■ **ASSIGNED TASK**: Top to bottom, give the entries again exactly as written.

DATA PROVIDED section start

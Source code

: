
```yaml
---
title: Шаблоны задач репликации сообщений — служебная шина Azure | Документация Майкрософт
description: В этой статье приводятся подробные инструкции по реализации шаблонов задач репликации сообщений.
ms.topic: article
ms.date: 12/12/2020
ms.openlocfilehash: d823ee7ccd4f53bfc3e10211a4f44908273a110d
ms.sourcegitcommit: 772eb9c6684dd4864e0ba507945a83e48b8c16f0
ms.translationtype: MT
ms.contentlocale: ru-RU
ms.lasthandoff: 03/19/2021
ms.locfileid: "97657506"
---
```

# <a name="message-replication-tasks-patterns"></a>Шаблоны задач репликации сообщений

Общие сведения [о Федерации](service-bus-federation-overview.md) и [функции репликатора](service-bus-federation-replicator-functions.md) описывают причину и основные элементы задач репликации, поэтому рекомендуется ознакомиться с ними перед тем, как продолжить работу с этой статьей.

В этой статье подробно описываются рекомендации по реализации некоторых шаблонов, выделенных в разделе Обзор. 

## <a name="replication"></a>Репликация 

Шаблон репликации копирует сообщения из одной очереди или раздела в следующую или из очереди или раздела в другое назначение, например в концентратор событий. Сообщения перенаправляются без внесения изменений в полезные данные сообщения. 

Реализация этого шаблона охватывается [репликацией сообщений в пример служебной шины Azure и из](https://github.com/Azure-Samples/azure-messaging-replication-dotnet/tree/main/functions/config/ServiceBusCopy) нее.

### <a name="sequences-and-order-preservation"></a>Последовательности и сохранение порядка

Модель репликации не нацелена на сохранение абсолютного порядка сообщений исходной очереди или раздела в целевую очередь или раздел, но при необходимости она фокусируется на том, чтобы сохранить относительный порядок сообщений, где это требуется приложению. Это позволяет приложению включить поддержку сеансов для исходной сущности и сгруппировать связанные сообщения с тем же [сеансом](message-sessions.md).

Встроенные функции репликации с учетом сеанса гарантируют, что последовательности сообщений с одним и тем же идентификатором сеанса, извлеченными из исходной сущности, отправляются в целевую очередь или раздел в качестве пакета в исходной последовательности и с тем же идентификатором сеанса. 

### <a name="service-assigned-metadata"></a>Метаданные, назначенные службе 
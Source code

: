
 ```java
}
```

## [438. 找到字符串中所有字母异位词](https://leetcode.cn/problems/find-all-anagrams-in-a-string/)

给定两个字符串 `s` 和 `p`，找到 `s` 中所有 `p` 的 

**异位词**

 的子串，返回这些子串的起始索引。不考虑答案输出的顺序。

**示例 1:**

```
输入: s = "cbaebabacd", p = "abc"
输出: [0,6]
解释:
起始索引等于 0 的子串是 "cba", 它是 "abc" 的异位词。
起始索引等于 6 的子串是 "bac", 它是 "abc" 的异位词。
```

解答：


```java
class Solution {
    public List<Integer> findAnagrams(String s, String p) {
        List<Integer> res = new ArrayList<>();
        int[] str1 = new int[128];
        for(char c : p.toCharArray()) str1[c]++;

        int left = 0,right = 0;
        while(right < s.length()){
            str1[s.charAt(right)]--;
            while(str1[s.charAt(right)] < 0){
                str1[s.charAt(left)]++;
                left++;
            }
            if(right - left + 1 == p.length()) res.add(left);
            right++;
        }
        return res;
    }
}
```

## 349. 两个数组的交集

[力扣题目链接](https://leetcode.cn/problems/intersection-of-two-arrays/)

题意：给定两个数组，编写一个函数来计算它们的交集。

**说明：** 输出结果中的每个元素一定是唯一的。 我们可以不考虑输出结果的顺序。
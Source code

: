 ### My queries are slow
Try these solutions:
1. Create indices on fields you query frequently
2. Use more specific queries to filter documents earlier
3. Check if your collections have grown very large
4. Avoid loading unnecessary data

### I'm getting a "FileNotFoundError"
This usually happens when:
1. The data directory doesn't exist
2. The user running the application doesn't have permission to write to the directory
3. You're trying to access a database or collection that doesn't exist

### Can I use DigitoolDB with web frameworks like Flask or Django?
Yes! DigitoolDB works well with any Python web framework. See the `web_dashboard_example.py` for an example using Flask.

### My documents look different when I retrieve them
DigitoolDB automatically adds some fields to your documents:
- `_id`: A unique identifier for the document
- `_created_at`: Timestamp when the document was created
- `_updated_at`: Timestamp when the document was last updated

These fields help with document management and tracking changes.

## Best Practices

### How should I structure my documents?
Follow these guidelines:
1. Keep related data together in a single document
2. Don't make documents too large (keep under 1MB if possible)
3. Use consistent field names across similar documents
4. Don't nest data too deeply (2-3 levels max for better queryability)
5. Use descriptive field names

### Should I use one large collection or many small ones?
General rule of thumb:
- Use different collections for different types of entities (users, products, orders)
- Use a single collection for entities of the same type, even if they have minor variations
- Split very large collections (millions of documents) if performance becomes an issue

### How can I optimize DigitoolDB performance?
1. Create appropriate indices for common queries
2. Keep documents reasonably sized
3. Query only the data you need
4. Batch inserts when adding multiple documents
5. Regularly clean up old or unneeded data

DATA PROVIDED section end

■ **EXPECTED ANSWER**:
Source code

:
```yaml
---
title: Шаблоны задач репликации сообщений — служебная шина Azure | Документация Майкрософт
description: В этой статье приводятся подробные инструкции по реализации шаблонов задач репликации сообщений.
ms.topic: article
ms.date: 12/12/2020
ms.openlocfilehash: d823ee7ccd4f53bfc3e10211a4f44908273a110d
ms.sourcegitcommit: 772eb9c6684dd4864e0ba507945a83e48b8c16f0
ms.translationtype: MT
ms.contentlocale: ru-RU
ms.lasthandoff: 03/19/2021
ms.locfileid: "97657506"
---
```

# <a name="message-replication-tasks-patterns"></a>Шаблоны задач репликации сообщений

Общие сведения [о Федерации](service-bus-federation-overview.md) и [функции репликатора](service-bus-federation-replicator-functions.md) описывают причину и основные элементы задач репликации, поэтому рекомендуется ознакомиться с ними перед тем, как продолжить работу с этой статьей.

В этой статье подробно описываются рекомендации по реализации некоторых шаблонов, выделенных в разделе Обзор. 

## <a name="replication"></a>Репликация 

Шаблон репликации копирует сообщения из одной очереди или раздела в следующую или из очереди или раздела в другое назначение, например в концентратор событий. Сообщения перенаправляются без внесения изменений в полезные данные сообщения. 

Реализация этого шаблона охватывается [репликацией сообщений в пример служебной шины Azure и из](https://github.com/Azure-Samples/azure-messaging-replication-dotnet/tree/main/functions/config/ServiceBusCopy) нее.

### <a name="sequences-and-order-preservation"></a>Последовательности и сохранение порядка

Модель репликации не нацелена на сохранение абсолютного порядка сообщений исходной очереди или раздела в целевую очередь или раздел, но при необходимости она фокусируется на том, чтобы сохранить относительный порядок сообщений, где это требуется приложению. Это позволяет приложению включить поддержку сеансов для исходной сущности и сгруппировать связанные сообщения с тем же [сеансом](message-sessions.md).

Встроенные функции репликации с учетом сеанса гарантируют, что последовательности сообщений с одним и тем же идентификатором сеанса, извлеченными из исходной сущности, отправляются в целевую очередь или раздел в качестве пакета в исходной последовательности и с тем же идентификатором сеанса. 

### <a name="service-assigned-metadata"></a>Метаданные, назначенные службе 
Source code

:
 ```java
}
```

## [438. 找到字符串中所有字母异位词](https://leetcode.cn/problems/find-all-anagrams-in-a-string/)

给定两个字符串 `s` 和 `p`，找到 `s` 中所有 `p` 的 

**异位词**

 的子串，返回这些子串的起始索引。不考虑答案输出的顺序。

**示例 1:**

```
输入: s = "cbaebabacd", p = "abc"
输出: [0,6]
解释:
起始索引等于 0 的子串是 "cba", 它是 "abc" 的异位词。
起始索引等于 6 的子串是 "bac", 它是 "abc" 的异位词。
```

解答：


```java
class Solution {
    public List<Integer> findAnagrams(String s, String p) {
        List<Integer> res = new ArrayList<>();
        int[] str1 = new int[128];
        for(char c : p.toCharArray()) str1[c]++;

        int left = 0,right = 0;
        while(right < s.length()){
            str1[s.charAt(right)]--;
            while(str1[s.charAt(right)] < 0){
                str1[s.charAt(left)]++;
                left++;
            }
            if(right - left + 1 == p.length()) res.add(left);
            right++;
        }
        return res;
    }
}
```

## 349. 两个数组的交集

[力扣题目链接](https://leetcode.cn/problems/intersection-of-two-arrays/)

题意：给定两个数组，编写一个函数来计算它们的交集。

**说明：** 输出结果中的每个元素一定是唯一的。 我们可以不考虑输出结果的顺序。
Source code

: ### My queries are slow
Try these solutions:
1. Create indices on fields you query frequently
2. Use more specific queries to filter documents earlier
3. Check if your collections have grown very large
4. Avoid loading unnecessary data

### I'm getting a "FileNotFoundError"
This usually happens when:
1. The data directory doesn't exist
2. The user running the application doesn't have permission to write to the directory
3. You're trying to access a database or collection that doesn't exist

### Can I use DigitoolDB with web frameworks like Flask or Django?
Yes! DigitoolDB works well with any Python web framework. See the `web_dashboard_example.py` for an example using Flask.

### My documents look different when I retrieve them
DigitoolDB automatically adds some fields to your documents:
- `_id`: A unique identifier for the document
- `_created_at`: Timestamp when the document was created
- `_updated_at`: Timestamp when the document was last updated

These fields help with document management and tracking changes.

## Best Practices

### How should I structure my documents?
Follow these guidelines:
1. Keep related data together in a single document
2. Don't make documents too large (keep under 1MB if possible)
3. Use consistent field names across similar documents
4. Don't nest data too deeply (2-3 levels max for better queryability)
5. Use descriptive field names

### Should I use one large collection or many small ones?
General rule of thumb:
- Use different collections for different types of entities (users, products, orders)
- Use a single collection for entities of the same type, even if they have minor variations
- Split very large collections (millions of documents) if performance becomes an issue

### How can I optimize DigitoolDB performance?
1. Create appropriate indices for common queries
2. Keep documents reasonably sized
3. Query only the data you need
4. Batch inserts when adding multiple documents
5. Regularly clean up old or unneeded data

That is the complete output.